The investigation began after The Harvard Crimson released a story claiming that in 2012, the team created a physical “scouting report” on the incoming women’s recruits, describing them in a graphic and degrading manner. The men ranked them numerically by attractiveness, fabricated stories about the females’ sexual behavior, and went as far as to designate them sexual positions.
Upon deeper prying into the team’s conduct, the University discovered that the practice was annually consistent, even into the 2016 season, as a team bonding tradition.
Harvard Athletic Director Bob Scalise stated that the university has “zero tolerance” for the men’s actions and that “immediate and significant action is absolutely necessary.”
“I understand that this practice appears to be more widespread across the team and has continued beyond 2012, including in 2016, and that current students who participated were not immediately forthcoming about their involvement,” Scalise said.
The incoming recruits of 2012 shared their insight after the story was published, explaining how it felt to be hurt by people they considered to be “close friends for the past four years” and that the men “for more than four years have neglected to apologize until this week.”
The women hope that their story will spark a change in the sexist culture that they were unfortunate enough to be raveled into, directing the conclusion of their statement at the men:
“Finally, to the men of Harvard Soccer and any future men who may lay claim to our bodies and choose to objectify us as sexual objects, in the words of one of us, we say together: ‘I can offer you my forgiveness, which is — and forever will be — the only part of me that you can ever claim as yours.’ ”

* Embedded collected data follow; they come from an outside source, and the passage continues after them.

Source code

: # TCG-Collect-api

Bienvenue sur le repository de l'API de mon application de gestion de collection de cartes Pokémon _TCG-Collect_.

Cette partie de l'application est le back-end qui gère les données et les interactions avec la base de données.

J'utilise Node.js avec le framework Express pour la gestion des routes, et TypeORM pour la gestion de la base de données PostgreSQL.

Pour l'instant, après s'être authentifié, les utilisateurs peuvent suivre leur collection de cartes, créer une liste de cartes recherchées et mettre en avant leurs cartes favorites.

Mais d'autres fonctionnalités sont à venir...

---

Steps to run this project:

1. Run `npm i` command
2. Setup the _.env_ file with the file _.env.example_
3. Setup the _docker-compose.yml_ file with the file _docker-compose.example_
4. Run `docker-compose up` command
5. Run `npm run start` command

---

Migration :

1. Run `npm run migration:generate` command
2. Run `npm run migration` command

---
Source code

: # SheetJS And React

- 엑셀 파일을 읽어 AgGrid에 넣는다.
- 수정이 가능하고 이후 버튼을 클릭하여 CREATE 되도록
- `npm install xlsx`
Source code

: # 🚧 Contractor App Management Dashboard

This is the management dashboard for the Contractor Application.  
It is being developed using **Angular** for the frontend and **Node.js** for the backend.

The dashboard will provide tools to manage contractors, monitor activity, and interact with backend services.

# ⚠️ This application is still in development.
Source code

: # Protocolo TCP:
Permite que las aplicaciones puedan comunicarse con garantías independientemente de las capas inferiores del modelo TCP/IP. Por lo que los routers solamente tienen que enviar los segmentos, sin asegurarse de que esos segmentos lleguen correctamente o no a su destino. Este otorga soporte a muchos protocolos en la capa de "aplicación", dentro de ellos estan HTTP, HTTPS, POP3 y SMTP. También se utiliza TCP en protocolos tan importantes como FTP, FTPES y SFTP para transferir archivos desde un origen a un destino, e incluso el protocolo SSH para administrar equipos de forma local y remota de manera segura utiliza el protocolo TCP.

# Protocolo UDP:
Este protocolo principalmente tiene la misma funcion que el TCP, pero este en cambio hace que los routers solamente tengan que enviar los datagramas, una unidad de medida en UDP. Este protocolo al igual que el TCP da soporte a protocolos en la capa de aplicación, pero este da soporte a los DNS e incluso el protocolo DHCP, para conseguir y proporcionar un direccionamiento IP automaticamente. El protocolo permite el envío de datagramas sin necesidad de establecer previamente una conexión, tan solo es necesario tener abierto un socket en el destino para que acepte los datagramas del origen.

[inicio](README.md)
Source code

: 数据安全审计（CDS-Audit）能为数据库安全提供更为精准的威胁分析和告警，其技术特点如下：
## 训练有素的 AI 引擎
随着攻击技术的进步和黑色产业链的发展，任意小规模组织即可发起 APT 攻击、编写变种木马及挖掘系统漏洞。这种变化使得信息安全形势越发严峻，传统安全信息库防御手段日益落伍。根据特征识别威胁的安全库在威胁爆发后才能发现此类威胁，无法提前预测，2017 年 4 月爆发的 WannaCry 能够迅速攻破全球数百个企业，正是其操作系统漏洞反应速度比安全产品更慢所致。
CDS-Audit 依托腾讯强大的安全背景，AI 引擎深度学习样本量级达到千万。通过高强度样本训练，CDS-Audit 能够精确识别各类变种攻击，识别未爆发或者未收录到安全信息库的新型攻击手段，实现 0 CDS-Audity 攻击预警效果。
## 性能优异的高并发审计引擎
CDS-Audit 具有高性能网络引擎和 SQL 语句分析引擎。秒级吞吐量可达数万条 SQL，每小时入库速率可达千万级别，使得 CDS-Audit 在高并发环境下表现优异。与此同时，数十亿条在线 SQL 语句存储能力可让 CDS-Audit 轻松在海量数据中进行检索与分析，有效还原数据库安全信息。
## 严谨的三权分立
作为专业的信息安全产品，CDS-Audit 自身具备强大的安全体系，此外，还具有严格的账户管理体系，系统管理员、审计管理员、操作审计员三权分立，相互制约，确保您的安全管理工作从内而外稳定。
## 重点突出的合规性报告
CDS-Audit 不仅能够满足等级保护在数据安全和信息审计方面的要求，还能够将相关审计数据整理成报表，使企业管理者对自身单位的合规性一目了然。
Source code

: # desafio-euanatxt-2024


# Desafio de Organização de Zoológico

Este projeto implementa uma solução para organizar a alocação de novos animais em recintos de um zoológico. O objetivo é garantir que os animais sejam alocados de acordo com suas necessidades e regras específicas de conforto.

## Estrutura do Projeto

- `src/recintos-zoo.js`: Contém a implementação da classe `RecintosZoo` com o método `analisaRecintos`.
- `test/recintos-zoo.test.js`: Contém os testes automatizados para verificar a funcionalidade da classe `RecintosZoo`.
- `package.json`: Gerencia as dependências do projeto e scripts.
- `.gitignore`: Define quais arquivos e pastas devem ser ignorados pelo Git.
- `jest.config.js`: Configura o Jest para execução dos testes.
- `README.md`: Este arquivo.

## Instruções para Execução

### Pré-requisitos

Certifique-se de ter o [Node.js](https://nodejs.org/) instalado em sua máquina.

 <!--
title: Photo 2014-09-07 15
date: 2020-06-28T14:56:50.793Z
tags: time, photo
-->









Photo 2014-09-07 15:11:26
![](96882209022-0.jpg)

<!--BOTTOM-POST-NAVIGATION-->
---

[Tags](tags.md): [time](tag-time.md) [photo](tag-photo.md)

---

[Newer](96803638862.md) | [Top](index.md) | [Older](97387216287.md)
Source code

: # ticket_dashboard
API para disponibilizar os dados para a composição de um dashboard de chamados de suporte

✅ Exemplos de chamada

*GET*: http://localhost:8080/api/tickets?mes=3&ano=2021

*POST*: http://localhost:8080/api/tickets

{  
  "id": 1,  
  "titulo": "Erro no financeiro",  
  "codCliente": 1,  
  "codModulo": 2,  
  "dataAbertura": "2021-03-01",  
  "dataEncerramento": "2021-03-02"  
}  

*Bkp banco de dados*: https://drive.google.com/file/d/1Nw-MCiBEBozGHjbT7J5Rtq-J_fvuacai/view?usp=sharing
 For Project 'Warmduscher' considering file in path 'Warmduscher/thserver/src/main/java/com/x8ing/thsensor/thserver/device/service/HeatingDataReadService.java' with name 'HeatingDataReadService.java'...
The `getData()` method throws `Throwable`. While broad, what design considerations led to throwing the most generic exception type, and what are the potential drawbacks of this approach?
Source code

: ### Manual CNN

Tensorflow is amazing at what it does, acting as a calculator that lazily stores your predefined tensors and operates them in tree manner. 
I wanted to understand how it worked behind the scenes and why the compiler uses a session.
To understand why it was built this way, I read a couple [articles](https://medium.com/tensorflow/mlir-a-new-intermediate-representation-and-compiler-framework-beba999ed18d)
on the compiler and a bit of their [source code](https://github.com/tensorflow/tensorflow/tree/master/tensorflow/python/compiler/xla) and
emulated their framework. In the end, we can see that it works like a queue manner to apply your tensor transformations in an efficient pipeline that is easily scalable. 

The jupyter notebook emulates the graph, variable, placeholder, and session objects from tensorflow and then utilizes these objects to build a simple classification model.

Harvard Men’s Soccer at the time of the suspension was in first place in the Ivy League with a 10-3-2 record.
In response to the team’s suspension, there are initial reports that the men’s cross country team also participated in similar activities. The cross country team reportedly used spreadsheets to rank the women’s team ahead of their annual formal. Instead of hiding the spreadsheets like the soccer team had tried to do, the men’s CC team is trying to be forthcoming about the whole situation, according to an article by The Washington Post.